Live Fast, Die Young
Very massive stars like Eta Carinae will end their lives in a blaze of glory called a supernova explosion, and black holes are the collapsed stellar cores they will leave behind as a corpse. Before their eventual demise in a supernova, these stars quickly change their interior structure and composition as they consume their fuel at a furious rate. Burning the candle at both ends, they run out of fuel sooner (after a few million years) and die much younger than normal stars like the Sun (which will live to be about 10 billion years old). The rapid structural changes of the stellar interior affect the size, temperature, and chemistry at the surface, and so these stars evolve through several different phases before they destroy themselves in a supernova. Exactly what these different evolutionary phases are and how they relate to one another is still something of a mystery for very massive stars. This is because the duration of more violent, transitory events is short compared to the duration of each separate evolutionary phase. Consequently, it is difficult to "catch these stars in the act" as they evolve from one phase to another. When we are lucky enough to witness these rare moments, we learn a great deal about how massive stars evolve and about the limits nature imposes on stellar structure.

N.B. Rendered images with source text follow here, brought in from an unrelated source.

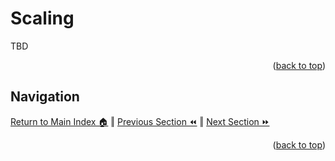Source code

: Scaling
=============
TBD
<p align="right">(<a href="#scaling">back to top</a>)</p>

## Navigation
[Return to Main Index 🏠](../README.md) ‖
[Previous Section ⏪](./monitoring.md) ‖ [Next Section ⏩](./security.md)
<p align="right">(<a href="#scaling">back to top</a>)</p>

During one particularly active and short-lived evolutionary phase, a very massive star may undergo one or more giant eruptions, which is the case for Eta Carinae. Such hot, massive stars are among the most luminous stellar objects in the universe, and so are usually the brightest blue stars seen in any distant galaxy. They are so luminous, in fact, that the light they produce becomes an important consideration in their physical structure and stability. Photons, which are produced in the star's core, carry momentum and therefore exert an outward radiation pressure as they try to escape from the stellar interior, constantly banging into parts of the star on their way out. This outward pressure works against gravity, which tries to hold the star together. With their unchecked energy budget, such stars are often on the brink of blowing themselves apart and can go through periods when they are dangerously unstable. This instability can build up over time, and when the star is no longer able to control its own energy output, it blows off its outer layers in a violent eruption.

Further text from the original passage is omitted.